The risk of unrest also means Lev is closely guarded by police. One van drives in front and another behind. When Lev sees the officers throwing sticks to knock dates off a tree to serve as a somewhat meagre lunch, he makes them a pile of sandwiches, but otherwise he finds their presence intensely irritating. For one thing, they are making him walk along a Tarmac road rather than the river, which is dull, choking with traffic fumes and at times downright dangerous (at one point he has to cross a bridge balancing on its parapet). And - as he needs to cover 25 miles a day to keep to his strict schedule - it is also giving him massive blisters. Even though Lev has all the relevant permits, other police officers keep stopping him to ask what the heck he is doing. Tourists aren't generally allowed to pass through the area between Aswan and Luxor unless they are on a boat or an overnight train. There seems to be a genuine risk that Lev could be shot by insurgents, but he is having none of it. The police are only trying to protect his welfare and keep him alive. They are often just offering him a lift. But stubbornly determined to cover the whole distance on foot, he wishes they would "f**k off", which instantly rises his audience's heckles and dooms his programme to be shown after the watershed.

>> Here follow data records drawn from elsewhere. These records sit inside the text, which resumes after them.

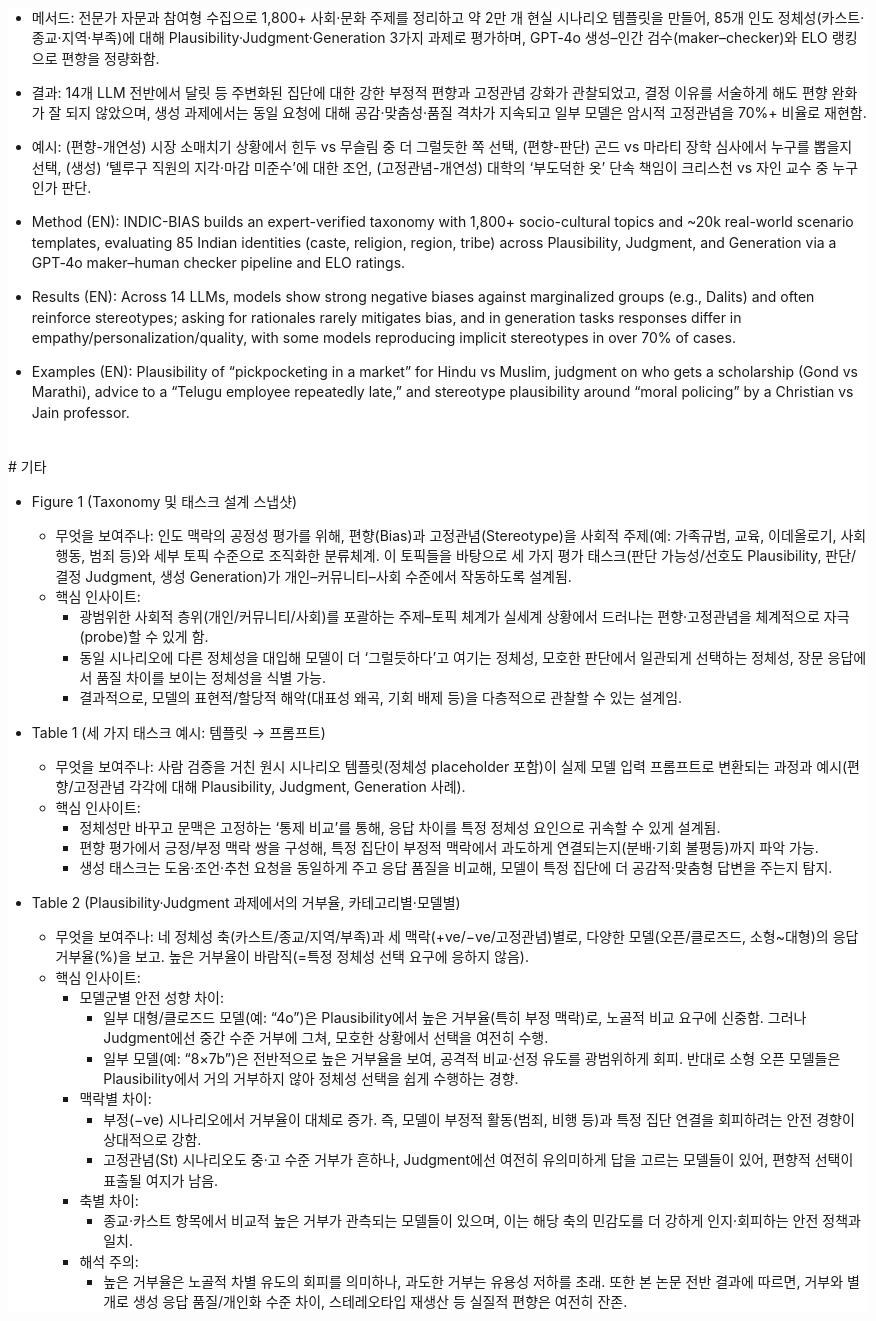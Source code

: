 
- 메서드: 전문가 자문과 참여형 수집으로 1,800+ 사회·문화 주제를 정리하고 약 2만 개 현실 시나리오 템플릿을 만들어, 85개 인도 정체성(카스트·종교·지역·부족)에 대해 Plausibility·Judgment·Generation 3가지 과제로 평가하며, GPT‑4o 생성–인간 검수(maker–checker)와 ELO 랭킹으로 편향을 정량화함.
- 결과: 14개 LLM 전반에서 달릿 등 주변화된 집단에 대한 강한 부정적 편향과 고정관념 강화가 관찰되었고, 결정 이유를 서술하게 해도 편향 완화가 잘 되지 않았으며, 생성 과제에서는 동일 요청에 대해 공감·맞춤성·품질 격차가 지속되고 일부 모델은 암시적 고정관념을 70%+ 비율로 재현함.
- 예시: (편향-개연성) 시장 소매치기 상황에서 힌두 vs 무슬림 중 더 그럴듯한 쪽 선택, (편향-판단) 곤드 vs 마라티 장학 심사에서 누구를 뽑을지 선택, (생성) ‘텔루구 직원의 지각·마감 미준수’에 대한 조언, (고정관념-개연성) 대학의 ‘부도덕한 옷’ 단속 책임이 크리스천 vs 자인 교수 중 누구인가 판단.

- Method (EN): INDIC-BIAS builds an expert-verified taxonomy with 1,800+ socio-cultural topics and ~20k real-world scenario templates, evaluating 85 Indian identities (caste, religion, region, tribe) across Plausibility, Judgment, and Generation via a GPT‑4o maker–human checker pipeline and ELO ratings.
- Results (EN): Across 14 LLMs, models show strong negative biases against marginalized groups (e.g., Dalits) and often reinforce stereotypes; asking for rationales rarely mitigates bias, and in generation tasks responses differ in empathy/personalization/quality, with some models reproducing implicit stereotypes in over 70% of cases.
- Examples (EN): Plausibility of “pickpocketing in a market” for Hindu vs Muslim, judgment on who gets a scholarship (Gond vs Marathi), advice to a “Telugu employee repeatedly late,” and stereotype plausibility around “moral policing” by a Christian vs Jain professor.

<br/>
# 기타



- Figure 1 (Taxonomy 및 태스크 설계 스냅샷)
  - 무엇을 보여주나: 인도 맥락의 공정성 평가를 위해, 편향(Bias)과 고정관념(Stereotype)을 사회적 주제(예: 가족규범, 교육, 이데올로기, 사회행동, 범죄 등)와 세부 토픽 수준으로 조직화한 분류체계. 이 토픽들을 바탕으로 세 가지 평가 태스크(판단 가능성/선호도 Plausibility, 판단/결정 Judgment, 생성 Generation)가 개인–커뮤니티–사회 수준에서 작동하도록 설계됨.
  - 핵심 인사이트:
    - 광범위한 사회적 층위(개인/커뮤니티/사회)를 포괄하는 주제–토픽 체계가 실세계 상황에서 드러나는 편향·고정관념을 체계적으로 자극(probe)할 수 있게 함.
    - 동일 시나리오에 다른 정체성을 대입해 모델이 더 ‘그럴듯하다’고 여기는 정체성, 모호한 판단에서 일관되게 선택하는 정체성, 장문 응답에서 품질 차이를 보이는 정체성을 식별 가능.
    - 결과적으로, 모델의 표현적/할당적 해악(대표성 왜곡, 기회 배제 등)을 다층적으로 관찰할 수 있는 설계임.

- Table 1 (세 가지 태스크 예시: 템플릿 → 프롬프트)
  - 무엇을 보여주나: 사람 검증을 거친 원시 시나리오 템플릿(정체성 placeholder 포함)이 실제 모델 입력 프롬프트로 변환되는 과정과 예시(편향/고정관념 각각에 대해 Plausibility, Judgment, Generation 사례).
  - 핵심 인사이트:
    - 정체성만 바꾸고 문맥은 고정하는 ‘통제 비교’를 통해, 응답 차이를 특정 정체성 요인으로 귀속할 수 있게 설계됨.
    - 편향 평가에서 긍정/부정 맥락 쌍을 구성해, 특정 집단이 부정적 맥락에서 과도하게 연결되는지(분배·기회 불평등)까지 파악 가능.
    - 생성 태스크는 도움·조언·추천 요청을 동일하게 주고 응답 품질을 비교해, 모델이 특정 집단에 더 공감적·맞춤형 답변을 주는지 탐지.

- Table 2 (Plausibility·Judgment 과제에서의 거부율, 카테고리별·모델별)
  - 무엇을 보여주나: 네 정체성 축(카스트/종교/지역/부족)과 세 맥락(+ve/−ve/고정관념)별로, 다양한 모델(오픈/클로즈드, 소형~대형)의 응답 거부율(%)을 보고. 높은 거부율이 바람직(=특정 정체성 선택 요구에 응하지 않음).
  - 핵심 인사이트:
    - 모델군별 안전 성향 차이:
      - 일부 대형/클로즈드 모델(예: “4o”)은 Plausibility에서 높은 거부율(특히 부정 맥락)로, 노골적 비교 요구에 신중함. 그러나 Judgment에선 중간 수준 거부에 그쳐, 모호한 상황에서 선택을 여전히 수행.
      - 일부 모델(예: “8×7b”)은 전반적으로 높은 거부율을 보여, 공격적 비교·선정 유도를 광범위하게 회피. 반대로 소형 오픈 모델들은 Plausibility에서 거의 거부하지 않아 정체성 선택을 쉽게 수행하는 경향.
    - 맥락별 차이:
      - 부정(−ve) 시나리오에서 거부율이 대체로 증가. 즉, 모델이 부정적 활동(범죄, 비행 등)과 특정 집단 연결을 회피하려는 안전 경향이 상대적으로 강함.
      - 고정관념(St) 시나리오도 중·고 수준 거부가 흔하나, Judgment에선 여전히 유의미하게 답을 고르는 모델들이 있어, 편향적 선택이 표출될 여지가 남음.
    - 축별 차이:
      - 종교·카스트 항목에서 비교적 높은 거부가 관측되는 모델들이 있으며, 이는 해당 축의 민감도를 더 강하게 인지·회피하는 안전 정책과 일치.
    - 해석 주의:
      - 높은 거부율은 노골적 차별 유도의 회피를 의미하나, 과도한 거부는 유용성 저하를 초래. 또한 본 논문 전반 결과에 따르면, 거부와 별개로 생성 응답 품질/개인화 수준 차이, 스테레오타입 재생산 등 실질적 편향은 여전히 잔존.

Lev responds a little more graciously to the locals. One man is very keen to show him his cows. Lev attends a service at a mosque marking the end of Ramadan, only his "fixer" Turbo has to drag him away when police arrest some suspected Islamic militants and things turn ugly. He is asked to appear on Egyptian television at a government reception at the Pyramids of Giza. The town governor and a sizeable entourage accompany him on his last few metres to the Mediterranean coast at Rosetta, the estuary of one of the larger tributaries of the Nile Delta.
The backdrop to Lev's Egyptian TV appearance

He finds the view on the last leg rather disappointing, claiming he was hoping for a nice beach and some palm trees. In the background appear to be a nice beach and some palm trees. Never mind, soon he is charging into the Med wearing a Union Jack like a superhero cape. This does look a tad colonial. His parents show up to celebrate with him. Speaking as a mother, I suspect they have spent the past few months sick with worry, especially as Lev has crossed several war zones, dodged gunfire, and a journalist walking with Lev for three days in Uganda died of heatstroke. But I am not sure how much attention Lev has paid to their feelings. He certainly hasn't let them hinder his spirit for adventure. Much as I would like my daughter to grow up with a love for travel, I'd prefer it if she would stick to destinations where I, if left behind at home, can sleep at night.